Various methods of treating arteriovenous malformations are available. All risk further damage and a team comprised of the neurosurgeon and neuroradiologist should decide on the optimal method or combination of methods for each patient. The urgency of the patient’s clinical condition and the risks of treatment must be weighed against the risk of a conservative approach.
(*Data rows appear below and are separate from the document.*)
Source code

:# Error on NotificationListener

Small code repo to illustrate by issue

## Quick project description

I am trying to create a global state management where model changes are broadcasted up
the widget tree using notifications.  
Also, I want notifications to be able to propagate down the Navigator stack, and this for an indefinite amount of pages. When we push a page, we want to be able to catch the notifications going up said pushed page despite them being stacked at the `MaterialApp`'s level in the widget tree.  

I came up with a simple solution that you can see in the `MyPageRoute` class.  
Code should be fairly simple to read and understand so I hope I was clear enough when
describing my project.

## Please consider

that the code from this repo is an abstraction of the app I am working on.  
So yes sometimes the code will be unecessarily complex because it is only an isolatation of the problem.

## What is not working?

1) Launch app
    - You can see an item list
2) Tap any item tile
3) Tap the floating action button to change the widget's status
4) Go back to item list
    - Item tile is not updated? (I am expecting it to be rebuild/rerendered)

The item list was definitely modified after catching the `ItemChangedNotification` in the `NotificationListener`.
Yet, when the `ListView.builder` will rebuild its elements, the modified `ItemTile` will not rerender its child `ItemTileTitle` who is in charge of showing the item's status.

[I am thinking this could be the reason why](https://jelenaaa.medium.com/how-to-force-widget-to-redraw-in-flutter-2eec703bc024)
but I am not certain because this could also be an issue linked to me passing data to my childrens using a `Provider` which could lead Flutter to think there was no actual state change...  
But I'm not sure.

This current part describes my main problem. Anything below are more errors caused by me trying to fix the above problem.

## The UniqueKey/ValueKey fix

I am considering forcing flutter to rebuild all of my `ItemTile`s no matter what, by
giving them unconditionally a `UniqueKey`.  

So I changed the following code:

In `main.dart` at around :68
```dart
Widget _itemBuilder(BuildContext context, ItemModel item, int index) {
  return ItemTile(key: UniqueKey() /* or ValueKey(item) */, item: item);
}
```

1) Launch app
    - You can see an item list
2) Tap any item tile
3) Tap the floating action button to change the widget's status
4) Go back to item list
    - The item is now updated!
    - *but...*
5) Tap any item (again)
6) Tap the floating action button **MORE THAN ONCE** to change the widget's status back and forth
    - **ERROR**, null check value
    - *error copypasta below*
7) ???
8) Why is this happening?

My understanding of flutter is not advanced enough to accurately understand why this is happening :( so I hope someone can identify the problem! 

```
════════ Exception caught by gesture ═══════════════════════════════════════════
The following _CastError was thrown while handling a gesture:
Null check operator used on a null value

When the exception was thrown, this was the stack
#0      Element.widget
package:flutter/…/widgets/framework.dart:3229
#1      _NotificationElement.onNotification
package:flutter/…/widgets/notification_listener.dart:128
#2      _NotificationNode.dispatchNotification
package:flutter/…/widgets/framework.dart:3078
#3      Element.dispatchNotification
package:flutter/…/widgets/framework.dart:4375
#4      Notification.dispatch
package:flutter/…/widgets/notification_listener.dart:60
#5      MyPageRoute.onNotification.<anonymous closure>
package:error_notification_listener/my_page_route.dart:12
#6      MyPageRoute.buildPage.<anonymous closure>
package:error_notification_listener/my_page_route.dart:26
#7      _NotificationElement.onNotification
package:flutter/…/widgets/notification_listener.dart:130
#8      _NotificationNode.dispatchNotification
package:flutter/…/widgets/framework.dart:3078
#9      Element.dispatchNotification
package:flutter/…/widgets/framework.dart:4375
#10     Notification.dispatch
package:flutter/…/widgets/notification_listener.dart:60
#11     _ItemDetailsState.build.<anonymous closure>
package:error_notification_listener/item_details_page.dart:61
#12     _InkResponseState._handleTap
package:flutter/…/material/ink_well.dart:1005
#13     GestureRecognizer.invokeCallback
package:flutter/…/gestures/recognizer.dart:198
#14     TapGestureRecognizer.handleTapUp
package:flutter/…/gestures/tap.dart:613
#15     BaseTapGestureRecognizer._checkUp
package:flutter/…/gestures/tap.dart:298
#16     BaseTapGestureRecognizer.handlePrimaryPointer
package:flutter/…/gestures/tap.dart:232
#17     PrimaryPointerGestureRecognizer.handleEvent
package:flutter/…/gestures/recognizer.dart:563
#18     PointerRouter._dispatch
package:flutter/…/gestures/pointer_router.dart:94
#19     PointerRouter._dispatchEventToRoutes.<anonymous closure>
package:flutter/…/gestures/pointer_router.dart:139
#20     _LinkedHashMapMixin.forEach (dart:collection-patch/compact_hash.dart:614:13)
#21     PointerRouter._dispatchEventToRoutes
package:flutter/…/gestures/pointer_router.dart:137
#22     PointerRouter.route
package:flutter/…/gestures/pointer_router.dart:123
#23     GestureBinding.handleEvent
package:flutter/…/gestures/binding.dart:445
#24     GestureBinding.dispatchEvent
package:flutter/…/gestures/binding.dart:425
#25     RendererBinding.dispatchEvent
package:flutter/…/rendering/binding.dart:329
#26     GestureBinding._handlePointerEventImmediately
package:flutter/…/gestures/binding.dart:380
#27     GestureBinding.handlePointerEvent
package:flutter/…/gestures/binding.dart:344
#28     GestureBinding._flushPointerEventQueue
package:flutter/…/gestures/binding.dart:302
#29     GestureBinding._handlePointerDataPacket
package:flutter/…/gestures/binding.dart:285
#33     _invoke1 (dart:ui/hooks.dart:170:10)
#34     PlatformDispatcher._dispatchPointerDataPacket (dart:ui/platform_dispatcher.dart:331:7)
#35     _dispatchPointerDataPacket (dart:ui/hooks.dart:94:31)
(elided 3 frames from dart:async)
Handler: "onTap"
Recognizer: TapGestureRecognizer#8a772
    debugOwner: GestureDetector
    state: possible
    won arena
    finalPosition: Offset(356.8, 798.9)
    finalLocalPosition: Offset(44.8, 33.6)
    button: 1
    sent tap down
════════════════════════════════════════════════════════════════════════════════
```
Indications for Intervention

  • Expanding haematoma associated with AVM
  • Progressive neurological deficit
  • Risk of haemorrhage especially
  • young patients with many years at risk
  • AVMs < 3 cm

METHODS OF TREATMENT

  • Operation:  Excision – complete excision of the AVM (confirmed by per- or postoperative angiography) is the most effective method of treatment particularly for small AVMs in non-eloquent areas. Image guidance may aid localization. Larger lesions (> 6 cm) have a greater risk of postoperative hyper perfusion syndrome and brain swelling and carry a 40% risk of permanent neurological deficit.
  • Stereotactic Radio-Surgery:  Focused beams from multiple cobalt sources or from a linear accelerator (25Gy) obliterates about 75% of AVMs < 3 cm in diameter, but this may take up to 3 years during which time the risk of haemorrhage persists. In smaller lesions < 1 cm the obliteration rate with 25Gy approaches I0O%. For lesions greater than 3 cm, the lower dose required to minimize the damaging effect of local tissue destruction, makes obliteration unlikely. Pre-treatment with embolisation helps only if this produces a segmental reduction in size. Suboptimal embolisation may merely hinder radio surgical treatment. Despite the delay in action, radio surgery may prove ideal for small deeply seated lesions.
  • Embolisation: Skilled catheterization permits selective embolisation of feeding vessels with isobutyl-cyanoacrylate, although this technique is not without risk. Embolisation may cure up to 40% of AVMs when small particularly if supplied by a single feeding vessel, but filling may persist from collaterals. When used preoperatively, it may significantly aid operative removal.